The life Katherine was born into in 1984 wasn’t easy. As she explains at the beginning of resilient, her parents were ill-equipped for adulthood, let alone parenting. And when their issues—mental illness, addiction, and trauma of their own—started to interfere with their ability to care for Katherine and her siblings, life only became harder. Poverty worsened. Addictions worsened. Twice before her tenth birthday, Katherine was sexually abused.
When foster care intervened, although Katherine was placed into a safe, loving home, the journey she’d been forced to walk in early childhood didn’t suddenly change. Instead, her teen years were spent surviving further violence, including multiple sexual assaults, self-harm, and addictive tendencies of her own.
Through it all, Katherine was told she was resilient—for surviving so much, for performing academically as well as she did, and simply for the sake of being a kid, because “kids are so resilient,” as many quickly say, without acknowledging what that child may have survived.
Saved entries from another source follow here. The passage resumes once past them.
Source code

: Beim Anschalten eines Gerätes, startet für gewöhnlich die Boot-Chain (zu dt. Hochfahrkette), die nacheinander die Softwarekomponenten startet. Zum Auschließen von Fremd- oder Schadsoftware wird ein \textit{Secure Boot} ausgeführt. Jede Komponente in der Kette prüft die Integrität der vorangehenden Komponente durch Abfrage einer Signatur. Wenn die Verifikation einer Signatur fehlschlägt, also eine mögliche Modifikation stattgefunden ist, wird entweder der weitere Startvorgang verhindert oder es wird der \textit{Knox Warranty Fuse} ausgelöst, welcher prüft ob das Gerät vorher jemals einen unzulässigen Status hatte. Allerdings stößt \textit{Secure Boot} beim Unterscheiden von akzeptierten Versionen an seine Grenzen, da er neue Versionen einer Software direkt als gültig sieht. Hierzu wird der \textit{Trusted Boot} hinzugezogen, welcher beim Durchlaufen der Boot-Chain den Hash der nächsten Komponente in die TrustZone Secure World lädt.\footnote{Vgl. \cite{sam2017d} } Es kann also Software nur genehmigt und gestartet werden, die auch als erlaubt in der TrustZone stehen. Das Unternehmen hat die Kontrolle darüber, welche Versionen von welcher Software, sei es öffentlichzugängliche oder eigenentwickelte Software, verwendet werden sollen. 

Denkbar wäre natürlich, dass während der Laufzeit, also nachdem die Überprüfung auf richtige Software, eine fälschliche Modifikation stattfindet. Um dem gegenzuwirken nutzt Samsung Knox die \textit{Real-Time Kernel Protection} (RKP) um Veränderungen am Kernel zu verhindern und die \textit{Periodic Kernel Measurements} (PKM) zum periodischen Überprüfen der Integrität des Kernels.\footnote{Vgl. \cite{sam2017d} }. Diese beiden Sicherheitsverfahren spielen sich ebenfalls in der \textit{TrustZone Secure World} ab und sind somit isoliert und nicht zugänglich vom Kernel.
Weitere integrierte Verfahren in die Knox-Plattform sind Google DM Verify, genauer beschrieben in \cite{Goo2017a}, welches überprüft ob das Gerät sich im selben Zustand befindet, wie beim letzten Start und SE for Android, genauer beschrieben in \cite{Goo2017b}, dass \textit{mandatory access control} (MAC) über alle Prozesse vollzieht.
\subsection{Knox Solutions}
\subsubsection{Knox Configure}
The word “resilient” started to mean something else to Katherine entirely, and over the years, she came to resent the term. resilient is her story of how that resentment came to be…and how that resentment finally turned in to a resilience all her own.
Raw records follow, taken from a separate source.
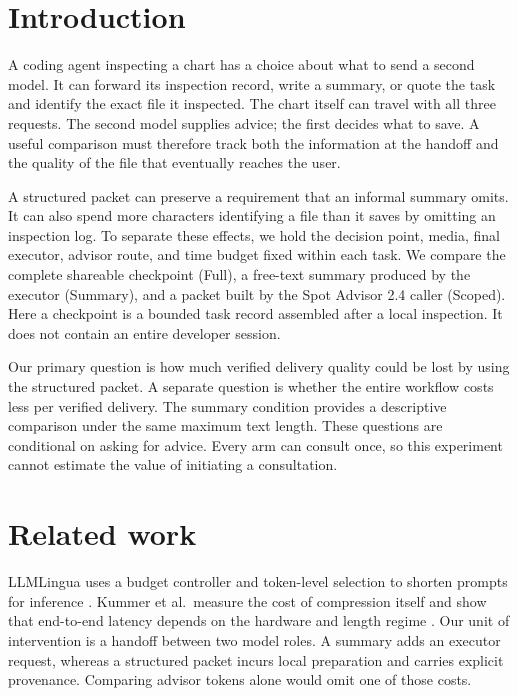 \documentclass[10pt]{article}
\date{November 2026}
\begin{document}
\maketitle
\begin{abstract}

\end{abstract}

\section{Introduction}
A coding agent inspecting a chart has a choice about what to send a second model. It can forward its inspection record, write a summary, or quote the task and identify the exact file it inspected. The chart itself can travel with all three requests. The second model supplies advice; the first decides what to save. A useful comparison must therefore track both the information at the handoff and the quality of the file that eventually reaches the user.

A structured packet can preserve a requirement that an informal summary omits. It can also spend more characters identifying a file than it saves by omitting an inspection log. To separate these effects, we hold the decision point, media, final executor, advisor route, and time budget fixed within each task. We compare the complete shareable checkpoint (Full), a free-text summary produced by the executor (Summary), and a packet built by the Spot Advisor 2.4 caller (Scoped). Here a checkpoint is a bounded task record assembled after a local inspection. It does not contain an entire developer session.

Our primary question is how much verified delivery quality could be lost by using the structured packet. A separate question is whether the entire workflow costs less per verified delivery. The summary condition provides a descriptive comparison under the same maximum text length. These questions are conditional on asking for advice. Every arm can consult once, so this experiment cannot estimate the value of initiating a consultation.

\section{Related work}
LLMLingua uses a budget controller and token-level selection to shorten prompts for inference \cite{llmlingua}. Kummer et al.\ measure the cost of compression itself and show that end-to-end latency depends on the hardware and length regime \cite{kummer}. Our unit of intervention is a handoff between two model roles. A summary adds an executor request, whereas a structured packet incurs local preparation and carries explicit provenance. Comparing advisor tokens alone would omit one of those costs.
\end{document}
It would be easy for me to say I love this book so much because I’m biased, because I was one of the editors for the book. resilient first came to my desk in January of 2021, and Katherine and I worked through multiple rounds of edits together. Then, I helped her with the marketing plan for it. I think I’ve read the book six times in less than nine months, cover-to-cover, if not a couple more. And every time I read it, I find something else I love about it.
resilient is so much more than a memoir. It’s a guiding light. Like the butterfly on the cover—a creature that emerges from darkness into something beautiful—resilient is a symbol of hope to all of us who have survived those things that so many would prefer us to keep shrouded in darkness. Childhood abuse and neglect. Sexual violence. Poverty. Addiction. Depression, suicide attempts, and that aching loneliness and sense of failure that plagues many of us. Reading the story of how Katherine survived all of that and more, and then found the courage to write about it, sharing her story in the simple hope that it might be reassuring to someone else—that it might tell someone else they aren’t alone—is wholly inspirational.
It’s the book that every single person needs to read. Survivors, allies of survivors, those who work in trauma, and those who only know “trauma” as a word other people use. Of all the memoirs of survival I’ve read, resilient is the greatest telling of stories that should never remain untold.